[Data for this task]
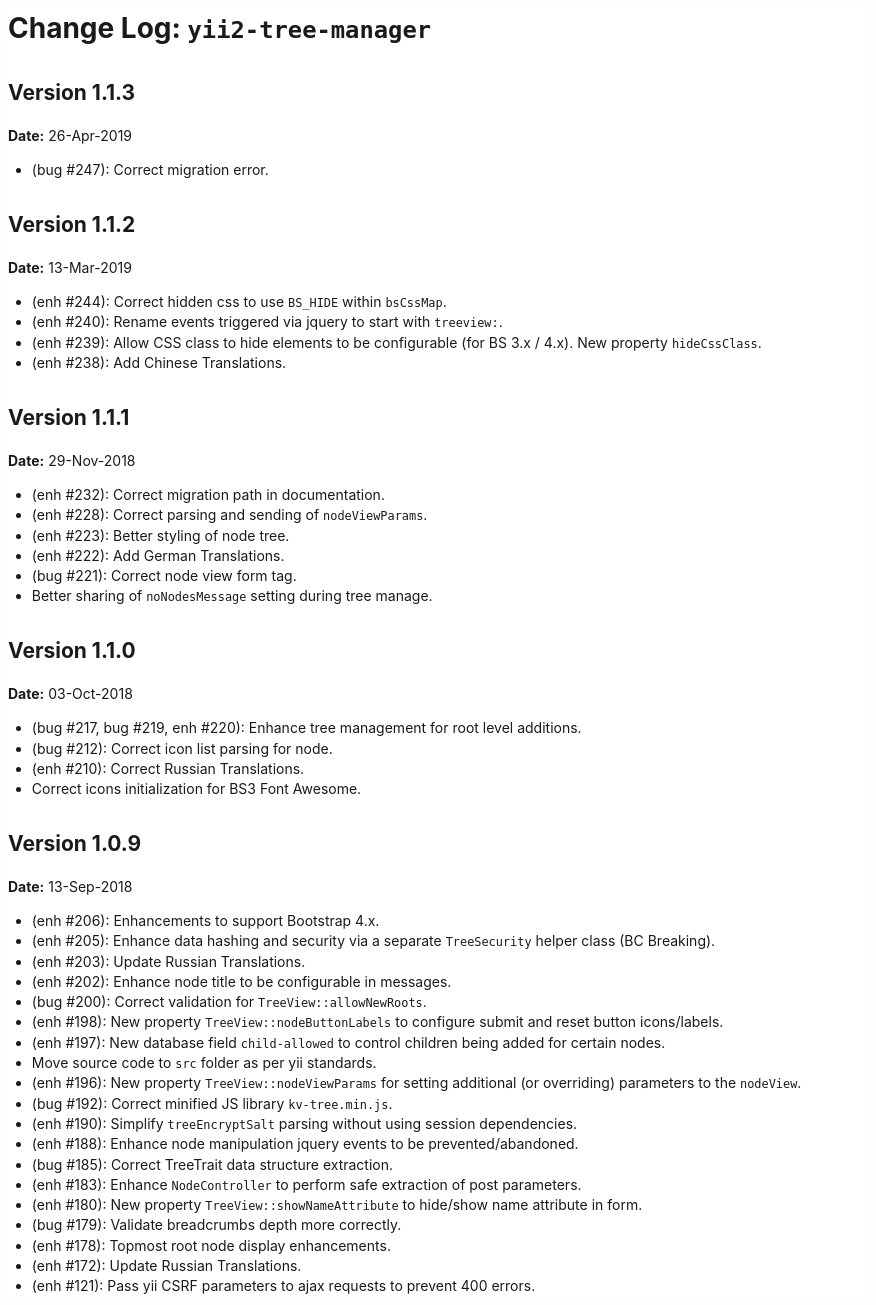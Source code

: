Change Log: `yii2-tree-manager`
===============================

## Version 1.1.3

**Date:** 26-Apr-2019

- (bug #247): Correct migration error.

## Version 1.1.2

**Date:** 13-Mar-2019

- (enh #244): Correct hidden css to use `BS_HIDE` within `bsCssMap`.
- (enh #240): Rename events triggered via jquery to start with `treeview:`.
- (enh #239): Allow CSS class to hide elements to be configurable (for BS 3.x / 4.x). New property `hideCssClass`.
- (enh #238): Add Chinese Translations.

## Version 1.1.1

**Date:** 29-Nov-2018

- (enh #232): Correct migration path in documentation.
- (enh #228): Correct parsing and sending of `nodeViewParams`.
- (enh #223): Better styling of node tree.
- (enh #222): Add German Translations.
- (bug #221): Correct node view form tag.
- Better sharing of `noNodesMessage` setting during tree manage.

## Version 1.1.0

**Date:** 03-Oct-2018

- (bug #217, bug #219, enh #220): Enhance tree management for root level additions.
- (bug #212): Correct icon list parsing for node.
- (enh #210): Correct Russian Translations.
- Correct icons initialization for BS3 Font Awesome.

## Version 1.0.9

**Date:** 13-Sep-2018

- (enh #206): Enhancements to support Bootstrap 4.x.
- (enh #205): Enhance data hashing and security via a separate `TreeSecurity` helper class (BC Breaking).
- (enh #203): Update Russian Translations.
- (enh #202): Enhance node title to be configurable in messages.
- (bug #200): Correct validation for `TreeView::allowNewRoots`.
- (enh #198): New property `TreeView::nodeButtonLabels` to configure submit and reset button icons/labels.
- (enh #197): New database field `child-allowed` to control children being added for certain nodes.
- Move source code to `src` folder as per yii standards.
- (enh #196): New property `TreeView::nodeViewParams` for setting additional (or overriding) parameters to the `nodeView`.
- (bug #192): Correct minified JS library `kv-tree.min.js`.
- (enh #190): Simplify `treeEncryptSalt` parsing without using session dependencies.
- (enh #188): Enhance node manipulation jquery events to be prevented/abandoned.
- (bug #185): Correct TreeTrait data structure extraction.
- (enh #183): Enhance `NodeController` to perform safe extraction of post parameters.
- (enh #180): New property `TreeView::showNameAttribute` to hide/show name attribute in form.
- (bug #179): Validate breadcrumbs depth more correctly.
- (enh #178): Topmost root node display enhancements.
- (enh #172): Update Russian Translations.
- (enh #121): Pass yii CSRF parameters to ajax requests to prevent 400 errors.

[Problem to solve]
Scan the listing and report each line where the word "setting" shows up.

[Output for this exercise]
- Better sharing of `noNodesMessage` setting during tree manage.
- (enh #196): New property `TreeView::nodeViewParams` for setting additional (or overriding) parameters to the `nodeView`.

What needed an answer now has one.